(June 11, 2020 at 6:48 am)Gawdzilla Sama Wrote:(June 11, 2020 at 6:30 am)Fake Messiah Wrote: I'm not saying it's wrong to watch these kind of movies but imagine if you were the owner of TV station and you decide to air "Birth of a Nation" while people are rioting outside your office against racism - would you not be a bit concerned for your safety?
Both would be cases of hiding from reality. It's a fact that "Birth of a Nation" exists. To deny that is to sanitize history. We studied this film when I was at Purdue.
It's easy for us to discuss what HBO should do because we don't have any stakes in it, but they don't know how people will react when they're switching channels between protests against racism and a 4 hour movie about the age of racism. Sure, some people can watch Birth of Nation right now but a lot of people would flip because there's crisis going on.
Or if US was in the war with France, then you wouldn't see any French movies on TV because people would be angry at French people, but once when the war ends there wouldn't be any problems. That's why TV stations rather avoid putting movies about racism right now.
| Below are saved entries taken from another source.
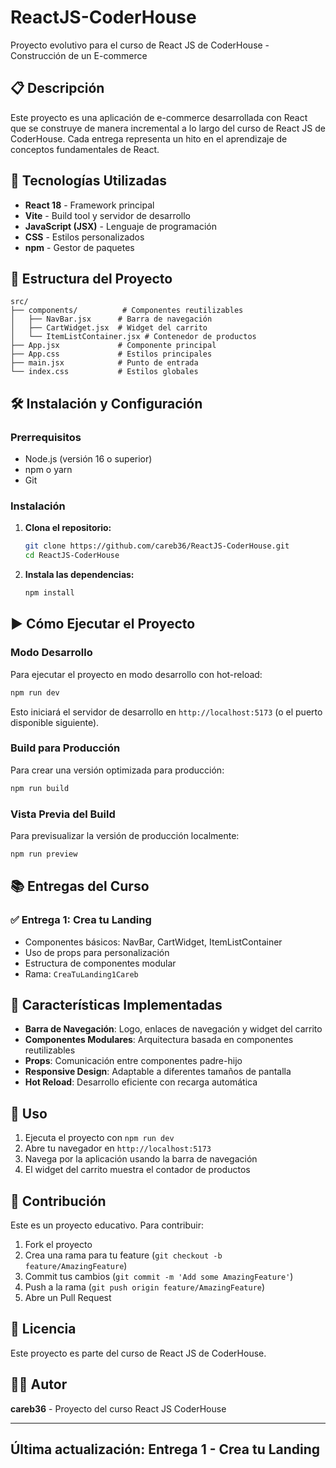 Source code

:# ReactJS-CoderHouse

Proyecto evolutivo para el curso de React JS de CoderHouse - Construcción de un E-commerce

## 📋 Descripción

Este proyecto es una aplicación de e-commerce desarrollada con React que se construye de manera incremental a lo largo del curso de React JS de CoderHouse. Cada entrega representa un hito en el aprendizaje de conceptos fundamentales de React.

## 🚀 Tecnologías Utilizadas

- **React 18** - Framework principal
- **Vite** - Build tool y servidor de desarrollo
- **JavaScript (JSX)** - Lenguaje de programación
- **CSS** - Estilos personalizados
- **npm** - Gestor de paquetes

## 📁 Estructura del Proyecto

```
src/
├── components/          # Componentes reutilizables
│   ├── NavBar.jsx      # Barra de navegación
│   ├── CartWidget.jsx  # Widget del carrito
│   └── ItemListContainer.jsx # Contenedor de productos
├── App.jsx             # Componente principal
├── App.css             # Estilos principales
├── main.jsx            # Punto de entrada
└── index.css           # Estilos globales
```

## 🛠️ Instalación y Configuración

### Prerrequisitos

- Node.js (versión 16 o superior)
- npm o yarn
- Git

### Instalación

1. **Clona el repositorio:**

   ```bash
   git clone https://github.com/careb36/ReactJS-CoderHouse.git
   cd ReactJS-CoderHouse
   ```

2. **Instala las dependencias:**

   ```bash
   npm install
   ```

## ▶️ Cómo Ejecutar el Proyecto

### Modo Desarrollo

Para ejecutar el proyecto en modo desarrollo con hot-reload:

```bash
npm run dev
```

Esto iniciará el servidor de desarrollo en `http://localhost:5173` (o el puerto disponible siguiente).

### Build para Producción

Para crear una versión optimizada para producción:

```bash
npm run build
```

### Vista Previa del Build

Para previsualizar la versión de producción localmente:

```bash
npm run preview
```

## 📚 Entregas del Curso

### ✅ Entrega 1: Crea tu Landing

- Componentes básicos: NavBar, CartWidget, ItemListContainer
- Uso de props para personalización
- Estructura de componentes modular
- Rama: `CreaTuLanding1Careb`

## 🎯 Características Implementadas

- **Barra de Navegación**: Logo, enlaces de navegación y widget del carrito
- **Componentes Modulares**: Arquitectura basada en componentes reutilizables
- **Props**: Comunicación entre componentes padre-hijo
- **Responsive Design**: Adaptable a diferentes tamaños de pantalla
- **Hot Reload**: Desarrollo eficiente con recarga automática

## 📖 Uso

1. Ejecuta el proyecto con `npm run dev`
2. Abre tu navegador en `http://localhost:5173`
3. Navega por la aplicación usando la barra de navegación
4. El widget del carrito muestra el contador de productos

## 🤝 Contribución

Este es un proyecto educativo. Para contribuir:

1. Fork el proyecto
2. Crea una rama para tu feature (`git checkout -b feature/AmazingFeature`)
3. Commit tus cambios (`git commit -m 'Add some AmazingFeature'`)
4. Push a la rama (`git push origin feature/AmazingFeature`)
5. Abre un Pull Request

## 📄 Licencia

Este proyecto es parte del curso de React JS de CoderHouse.

## 👨‍💻 Autor

**careb36** - Proyecto del curso React JS CoderHouse

---

## Última actualización: Entrega 1 - Crea tu Landing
Or like, when the war with Germany was going on, people changed the name of 'German Measles' into 'Freedom Measles' because people couldn't even bare saying the word 'German'.
Or do you remember what was in TV after 9/11? On most channels not much of anything but news.
So it's not exactly business as usual.
teachings of the Bible are so muddled and self-contradictory that it was possible for Christians to happily burn heretics alive for five long centuries. It was even possible for the most venerated patriarchs of the Church, like St. Augustine and St. Thomas Aquinas, to conclude that heretics should be tortured (Augustine) or killed outright (Aquinas). Martin Luther and John Calvin advocated the wholesale murder of heretics, apostates, Jews, and witches. - Sam Harris, "Letter To A Christian Nation"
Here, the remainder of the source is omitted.